図4に示す実施形態では、非接触センサ410によって出力されたデータは、412において較正マッピングが行われ、414においてサンプリングしなおされる。接触センサ420によって出力されたデータは、422において較正マッピングが行われ、424においてサンプリングしなおされる。414および424においてサンプリングしなおされたデータは、状態推定のために416において変換される。例えば、2つのストリームにおけるデータが異なる周波数であった場合、2つのデータ信号の推定を行って一つのデータ信号へと変換した後、418において上記で示したような当業者に周知のフォーマットを使用してエンコーダによりエンコードされてもよい。一実施形態において、2つのストリームにおけるデータは、一つのまたは複数の触覚データチャネルから構成される触覚出力ストリームへと変換されてもよい。エンコーダは、例えば、インターネットを介してストリーミングされるメディア436へと組み込まれる信号426を出力する。メディアは、電子再生装置440の再生メディア438として消費される。これと同時にまたは実質的に同時に、動画/音声レコーダ430からのデータを、上記で説明したような当業者に周知のフォーマットを使用して432においてエンコーダによりエンコードして、再生装置440へとストリーミングされるメディア436へと組み込まれるエンコード済み信号434を用意する。エンコードされた信号426、434は、再生装置440へとストリーミングされるもしくは配信される前に同期されてもよい、または、上記したように再生装置440に配信された後であって再生メディア438が再生される前に、エンコードされた信号426、434をローカルに再生装置440において同期してもよい。エンコードされた信号426、434は、互いに並列にストリーミングされてもよいし、一つの信号へとインターリーブされてもよい。
【0054】
図3および
図4に示された両方の実施形態において、現場ベースの触覚検出の出力は、2つの異なる種類のデータエンコーディングを含んでもよい。例えば、完全であり、現場の検出源からの混合されていない純粋なセンサデータを含むRAWマスタレコードと、混合され放送できる状態の触覚トラックを含み、全ての触覚センサの最終的な混合結果として放送されるダウンミックスレコードと、の2種類を含んでもよい。ある実施形態では、ダウンミックスレコードは、イベントにおける各カメラについて利用可能であってもよい。センサ技術の違いがあることから、RAWレコードは、様々なサンプリングレートを有してもよい。

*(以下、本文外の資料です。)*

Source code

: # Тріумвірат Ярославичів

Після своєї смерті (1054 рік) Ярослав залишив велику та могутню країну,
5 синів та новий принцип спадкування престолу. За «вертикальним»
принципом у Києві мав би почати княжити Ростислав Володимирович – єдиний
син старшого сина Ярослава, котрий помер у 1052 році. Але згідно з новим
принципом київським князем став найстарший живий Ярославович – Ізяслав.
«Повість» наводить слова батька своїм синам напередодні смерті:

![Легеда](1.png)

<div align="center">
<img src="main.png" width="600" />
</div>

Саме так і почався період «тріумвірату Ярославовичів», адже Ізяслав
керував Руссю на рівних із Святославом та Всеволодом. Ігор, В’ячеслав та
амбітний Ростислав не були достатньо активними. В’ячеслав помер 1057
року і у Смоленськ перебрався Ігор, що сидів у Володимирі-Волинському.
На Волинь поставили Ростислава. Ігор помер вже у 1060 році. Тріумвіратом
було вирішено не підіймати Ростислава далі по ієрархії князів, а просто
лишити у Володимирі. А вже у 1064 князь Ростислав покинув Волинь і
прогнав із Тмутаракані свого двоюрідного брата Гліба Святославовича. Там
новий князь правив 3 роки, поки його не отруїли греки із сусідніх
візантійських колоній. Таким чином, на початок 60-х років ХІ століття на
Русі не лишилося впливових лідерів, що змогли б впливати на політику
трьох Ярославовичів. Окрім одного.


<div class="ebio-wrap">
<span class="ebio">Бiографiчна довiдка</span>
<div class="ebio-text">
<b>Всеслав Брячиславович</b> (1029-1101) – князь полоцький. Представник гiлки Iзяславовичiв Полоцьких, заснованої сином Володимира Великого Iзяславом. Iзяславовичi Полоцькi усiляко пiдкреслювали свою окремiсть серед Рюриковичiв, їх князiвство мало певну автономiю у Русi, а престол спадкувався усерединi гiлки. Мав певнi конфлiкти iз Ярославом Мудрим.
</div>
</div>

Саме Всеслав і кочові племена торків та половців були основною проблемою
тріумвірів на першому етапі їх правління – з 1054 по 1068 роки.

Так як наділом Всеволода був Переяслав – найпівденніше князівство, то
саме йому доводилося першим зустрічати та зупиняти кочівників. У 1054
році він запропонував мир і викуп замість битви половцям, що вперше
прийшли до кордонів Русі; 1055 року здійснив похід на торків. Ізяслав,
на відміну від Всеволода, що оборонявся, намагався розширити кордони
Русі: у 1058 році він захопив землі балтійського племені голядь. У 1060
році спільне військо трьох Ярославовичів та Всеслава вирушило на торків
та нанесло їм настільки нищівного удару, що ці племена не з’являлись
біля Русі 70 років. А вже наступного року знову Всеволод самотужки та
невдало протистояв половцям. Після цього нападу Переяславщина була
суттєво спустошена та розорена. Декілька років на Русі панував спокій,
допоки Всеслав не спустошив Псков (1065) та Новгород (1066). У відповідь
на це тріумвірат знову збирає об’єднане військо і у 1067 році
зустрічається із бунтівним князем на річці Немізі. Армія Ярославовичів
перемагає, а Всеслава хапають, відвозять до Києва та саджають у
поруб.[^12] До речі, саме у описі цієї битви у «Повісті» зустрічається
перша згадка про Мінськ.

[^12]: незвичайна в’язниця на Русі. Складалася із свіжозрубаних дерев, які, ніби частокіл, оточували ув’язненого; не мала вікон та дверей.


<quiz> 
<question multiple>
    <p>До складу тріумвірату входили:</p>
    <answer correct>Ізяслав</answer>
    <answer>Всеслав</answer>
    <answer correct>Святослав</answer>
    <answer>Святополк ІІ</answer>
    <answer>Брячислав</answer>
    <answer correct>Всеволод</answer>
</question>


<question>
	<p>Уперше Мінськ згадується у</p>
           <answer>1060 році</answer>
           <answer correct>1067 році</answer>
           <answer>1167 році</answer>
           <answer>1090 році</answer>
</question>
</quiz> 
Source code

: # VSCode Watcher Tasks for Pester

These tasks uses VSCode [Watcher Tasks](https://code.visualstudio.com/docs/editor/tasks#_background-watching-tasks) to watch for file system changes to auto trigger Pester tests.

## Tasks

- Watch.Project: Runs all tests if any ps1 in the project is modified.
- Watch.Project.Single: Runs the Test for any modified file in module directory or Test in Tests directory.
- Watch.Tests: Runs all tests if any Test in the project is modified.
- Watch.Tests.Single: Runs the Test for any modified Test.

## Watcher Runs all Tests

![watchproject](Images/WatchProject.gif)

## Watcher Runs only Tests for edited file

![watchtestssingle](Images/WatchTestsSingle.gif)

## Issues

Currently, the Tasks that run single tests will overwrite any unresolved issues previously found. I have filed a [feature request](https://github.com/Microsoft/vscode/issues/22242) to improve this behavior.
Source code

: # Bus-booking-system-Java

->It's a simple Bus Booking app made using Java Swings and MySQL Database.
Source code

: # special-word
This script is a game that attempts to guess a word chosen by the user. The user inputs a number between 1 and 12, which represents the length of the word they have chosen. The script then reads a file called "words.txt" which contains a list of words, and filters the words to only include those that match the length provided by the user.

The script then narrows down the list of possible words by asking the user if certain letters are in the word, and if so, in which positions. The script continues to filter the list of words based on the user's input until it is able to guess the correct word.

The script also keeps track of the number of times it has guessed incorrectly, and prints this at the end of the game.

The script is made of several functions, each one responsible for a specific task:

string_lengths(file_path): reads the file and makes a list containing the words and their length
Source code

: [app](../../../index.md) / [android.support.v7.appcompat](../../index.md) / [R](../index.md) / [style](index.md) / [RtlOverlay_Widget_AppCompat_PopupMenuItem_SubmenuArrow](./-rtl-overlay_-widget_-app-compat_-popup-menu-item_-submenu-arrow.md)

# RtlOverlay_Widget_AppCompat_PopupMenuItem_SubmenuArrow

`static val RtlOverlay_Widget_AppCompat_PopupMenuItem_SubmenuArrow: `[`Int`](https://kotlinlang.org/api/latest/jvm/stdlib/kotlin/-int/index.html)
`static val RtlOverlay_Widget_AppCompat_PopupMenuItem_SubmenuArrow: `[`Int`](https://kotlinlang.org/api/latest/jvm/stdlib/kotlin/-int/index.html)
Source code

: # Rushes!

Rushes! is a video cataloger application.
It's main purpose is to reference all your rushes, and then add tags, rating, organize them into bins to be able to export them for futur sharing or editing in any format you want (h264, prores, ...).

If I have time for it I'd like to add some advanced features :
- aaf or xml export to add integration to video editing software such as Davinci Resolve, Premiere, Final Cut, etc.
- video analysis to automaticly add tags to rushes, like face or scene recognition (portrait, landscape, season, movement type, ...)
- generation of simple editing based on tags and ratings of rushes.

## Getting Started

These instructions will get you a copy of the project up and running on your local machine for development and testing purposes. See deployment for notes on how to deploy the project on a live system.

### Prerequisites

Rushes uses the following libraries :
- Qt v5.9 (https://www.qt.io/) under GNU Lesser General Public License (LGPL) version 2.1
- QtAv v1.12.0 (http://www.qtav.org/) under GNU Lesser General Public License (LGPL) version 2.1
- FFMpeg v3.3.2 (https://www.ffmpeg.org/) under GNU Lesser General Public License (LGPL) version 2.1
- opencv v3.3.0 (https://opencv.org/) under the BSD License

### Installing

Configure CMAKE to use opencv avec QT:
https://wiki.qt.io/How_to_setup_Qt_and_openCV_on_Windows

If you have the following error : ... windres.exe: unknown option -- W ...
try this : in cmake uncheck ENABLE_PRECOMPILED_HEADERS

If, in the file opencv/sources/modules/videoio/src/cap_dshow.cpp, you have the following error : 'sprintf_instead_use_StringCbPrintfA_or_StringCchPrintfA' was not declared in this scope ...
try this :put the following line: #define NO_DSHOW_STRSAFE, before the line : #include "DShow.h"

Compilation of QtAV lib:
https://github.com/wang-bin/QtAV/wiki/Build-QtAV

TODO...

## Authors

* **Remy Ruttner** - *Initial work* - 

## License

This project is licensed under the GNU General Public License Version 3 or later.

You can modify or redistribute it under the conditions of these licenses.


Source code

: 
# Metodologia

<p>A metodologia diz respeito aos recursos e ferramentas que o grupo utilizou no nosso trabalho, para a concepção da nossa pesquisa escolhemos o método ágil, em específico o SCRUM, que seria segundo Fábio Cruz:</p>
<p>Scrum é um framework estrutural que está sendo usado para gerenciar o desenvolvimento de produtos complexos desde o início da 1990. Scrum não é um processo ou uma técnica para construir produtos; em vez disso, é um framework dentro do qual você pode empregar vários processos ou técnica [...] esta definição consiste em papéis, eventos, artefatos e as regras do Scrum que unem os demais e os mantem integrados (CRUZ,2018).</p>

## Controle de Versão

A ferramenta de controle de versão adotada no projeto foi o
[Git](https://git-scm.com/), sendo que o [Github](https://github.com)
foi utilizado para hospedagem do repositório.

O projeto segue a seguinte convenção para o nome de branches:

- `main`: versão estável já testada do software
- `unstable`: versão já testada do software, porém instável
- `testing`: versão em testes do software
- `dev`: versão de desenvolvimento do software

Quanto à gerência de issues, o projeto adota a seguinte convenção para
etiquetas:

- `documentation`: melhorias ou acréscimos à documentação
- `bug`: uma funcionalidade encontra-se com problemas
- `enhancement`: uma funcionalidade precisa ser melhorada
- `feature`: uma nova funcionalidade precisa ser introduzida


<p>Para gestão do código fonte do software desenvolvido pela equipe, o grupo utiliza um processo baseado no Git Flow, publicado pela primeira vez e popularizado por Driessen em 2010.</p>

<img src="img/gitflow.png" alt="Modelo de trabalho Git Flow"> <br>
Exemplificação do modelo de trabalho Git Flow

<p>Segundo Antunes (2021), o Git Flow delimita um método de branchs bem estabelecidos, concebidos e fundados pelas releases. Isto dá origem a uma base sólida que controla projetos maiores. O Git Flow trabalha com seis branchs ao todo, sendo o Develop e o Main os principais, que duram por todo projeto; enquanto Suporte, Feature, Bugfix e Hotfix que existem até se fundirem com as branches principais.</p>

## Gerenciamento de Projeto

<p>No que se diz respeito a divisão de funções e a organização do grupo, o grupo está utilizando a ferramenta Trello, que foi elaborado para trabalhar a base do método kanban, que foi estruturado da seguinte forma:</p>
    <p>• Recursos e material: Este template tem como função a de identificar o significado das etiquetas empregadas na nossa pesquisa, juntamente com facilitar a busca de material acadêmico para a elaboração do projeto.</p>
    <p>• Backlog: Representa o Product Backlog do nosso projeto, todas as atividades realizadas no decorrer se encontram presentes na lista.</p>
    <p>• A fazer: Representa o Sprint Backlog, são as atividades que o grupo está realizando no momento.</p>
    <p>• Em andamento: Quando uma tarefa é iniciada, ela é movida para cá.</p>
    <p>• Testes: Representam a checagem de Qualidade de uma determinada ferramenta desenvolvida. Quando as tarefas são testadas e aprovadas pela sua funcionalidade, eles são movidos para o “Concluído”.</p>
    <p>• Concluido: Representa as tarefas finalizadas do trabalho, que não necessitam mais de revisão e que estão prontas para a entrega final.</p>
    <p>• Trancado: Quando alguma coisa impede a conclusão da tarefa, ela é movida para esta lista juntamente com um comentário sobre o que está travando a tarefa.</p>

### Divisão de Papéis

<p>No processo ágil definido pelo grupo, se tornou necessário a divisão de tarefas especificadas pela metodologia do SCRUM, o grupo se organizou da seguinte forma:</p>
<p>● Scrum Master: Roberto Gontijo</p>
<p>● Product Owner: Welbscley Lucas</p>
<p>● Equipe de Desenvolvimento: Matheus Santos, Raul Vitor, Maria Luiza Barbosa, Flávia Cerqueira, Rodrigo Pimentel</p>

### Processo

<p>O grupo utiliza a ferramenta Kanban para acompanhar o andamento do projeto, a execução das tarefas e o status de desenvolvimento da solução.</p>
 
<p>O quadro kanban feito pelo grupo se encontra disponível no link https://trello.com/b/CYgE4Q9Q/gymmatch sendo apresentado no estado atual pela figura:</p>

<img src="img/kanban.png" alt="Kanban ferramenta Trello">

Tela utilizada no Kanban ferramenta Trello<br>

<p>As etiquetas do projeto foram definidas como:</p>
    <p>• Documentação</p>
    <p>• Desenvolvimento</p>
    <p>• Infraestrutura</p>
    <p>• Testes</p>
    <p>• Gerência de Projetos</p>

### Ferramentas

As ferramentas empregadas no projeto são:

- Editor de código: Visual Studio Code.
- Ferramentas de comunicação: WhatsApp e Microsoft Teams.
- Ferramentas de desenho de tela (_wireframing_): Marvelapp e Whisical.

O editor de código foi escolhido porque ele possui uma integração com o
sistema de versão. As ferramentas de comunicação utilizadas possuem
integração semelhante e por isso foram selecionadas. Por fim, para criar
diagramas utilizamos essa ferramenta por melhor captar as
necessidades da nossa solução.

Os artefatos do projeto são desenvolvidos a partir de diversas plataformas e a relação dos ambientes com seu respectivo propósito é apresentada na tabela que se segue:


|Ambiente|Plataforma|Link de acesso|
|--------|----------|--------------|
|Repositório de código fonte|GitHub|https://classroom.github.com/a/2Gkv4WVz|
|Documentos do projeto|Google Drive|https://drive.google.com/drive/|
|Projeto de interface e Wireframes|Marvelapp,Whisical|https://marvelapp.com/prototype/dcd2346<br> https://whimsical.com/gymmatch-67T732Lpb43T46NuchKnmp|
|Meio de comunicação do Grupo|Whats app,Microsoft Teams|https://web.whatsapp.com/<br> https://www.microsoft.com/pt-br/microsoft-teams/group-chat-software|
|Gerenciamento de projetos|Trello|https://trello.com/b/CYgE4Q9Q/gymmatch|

一方で、ダウンミックスは、ダウンストリームミックスおよび端末装置のレンダリングを容易にするために、標準的なサンプリングレート(例えば、200Hz)に準拠してもよい。
【0055】
本発明の実施形態によれば、上記のシステム100、200は、メディアサーバによって起動されてもよい。メディアサーバは、例えばNETFLIX(登録商標)のようなクラウドビデオストリーミングサービス、例えばNBCのような放送ネットワーク提供サービス、例えばマイクロソフト(登録商標)のXbox(登録商標)のようなゲーム機、または、その他の種類のサーバであってもよい。触覚効果データは、メディアサーバから電子再生装置130、240へと有線でまたは無線で通信される信号として提供されてもよい。信号は、直接的な触覚効果ストリームもしくはコマンドのセットに始まり、数多くのアクションを実行すべきであると触覚出力装置132、242に対して指示する抽象的な通知に至るまで、様々含まれ得る。数多くのアクションのうちの一つとしては、触覚効果データに基づく触覚効果のレンダリングが挙げられる。
【0056】
本発明の実施形態によれば、システム100、200は、PVDによって起動されてもよい。PVDは、触覚効果データ信号を認識して、同じ触覚効果データ信号をまたは当該触覚効果データ信号から変換された異なる信号を送信して、最終的には、触覚効果が触覚出力装置132、242によって生成される。
【0057】
図5には、本発明の一実施形態にかかる方法500が模式的に示されている。510において、上記の動画レコーダ106および/もしくは音声レコーダ108または動画/音声レコーダ220のような記録装置によって、動画および/または音声が記録される。520において、上記したような動き/振動記録装置210のような少なくとも一つの非接触センサによって、動きおよび/または振動の検出が行われる。一実施形態において、動き/振動データは、触覚データストリームへと変換されてもよい。530において、上記のプロセッサ112のようなプロセッサを使用して、触覚データストリーム内の動画および振動が同期される。540において、ディスプレイ134、スピーカ136および触覚出力装置132を備える上記した電子再生装置130、または、上記の電子再生装置240のような電子再生装置を使用して、同期された動画および/または音声ならびに振動が再生される。
【0058】
上記の本発明の実施形態では、マルチメディアデータストリームにおいて、動画および/または音声データと共に使用される触覚効果データを生成するべく動き/振動の記録を利用することを意図して、対象物の動きおよび/または振動を記録している。動き/振動の記録は、対象物の非接触観察を伴う。
【0059】
上記した本発明の実施形態は、少なくとも一つの非接触触覚センサを組み込んだイベントのライブ配信を作成する能力を提供する。上記の本発明の実施形態は特に、接触ベースの触覚検出に適さない繊細なまたは極限環境条件を有するイベントに有用である。
【0060】
上記の本発明の実施形態は、カメラをベースとする自己中心的定位の音場を提供することができ、当該音場を拡張して、音声および触覚フィードバックの両方を、スポーツの放送または撮影の一部として記録およびレンダリング可能とすることができる。また、上記の本発明の実施形態は、対象物に接触した触覚検出技術と、非接触の触覚検出技術との組み合わせを提供し、これらを混合することにより、各カメラの視点に対するエンドユーザの好適な体験を生成することができる。
【0061】
本明細書に記載された実施形態は、実施可能な実装例および実施例であるが、本発明を特定の実施形態に制限することを必ずしも意図するものではない。むしろ、これらの実施形態には、当該技術分野における当業者に理解できるような変更を加えることができる。このような変更が加えられた態様も本発明の要旨および範囲に含まれ、そして以下の請求項によって保護されるべきものである。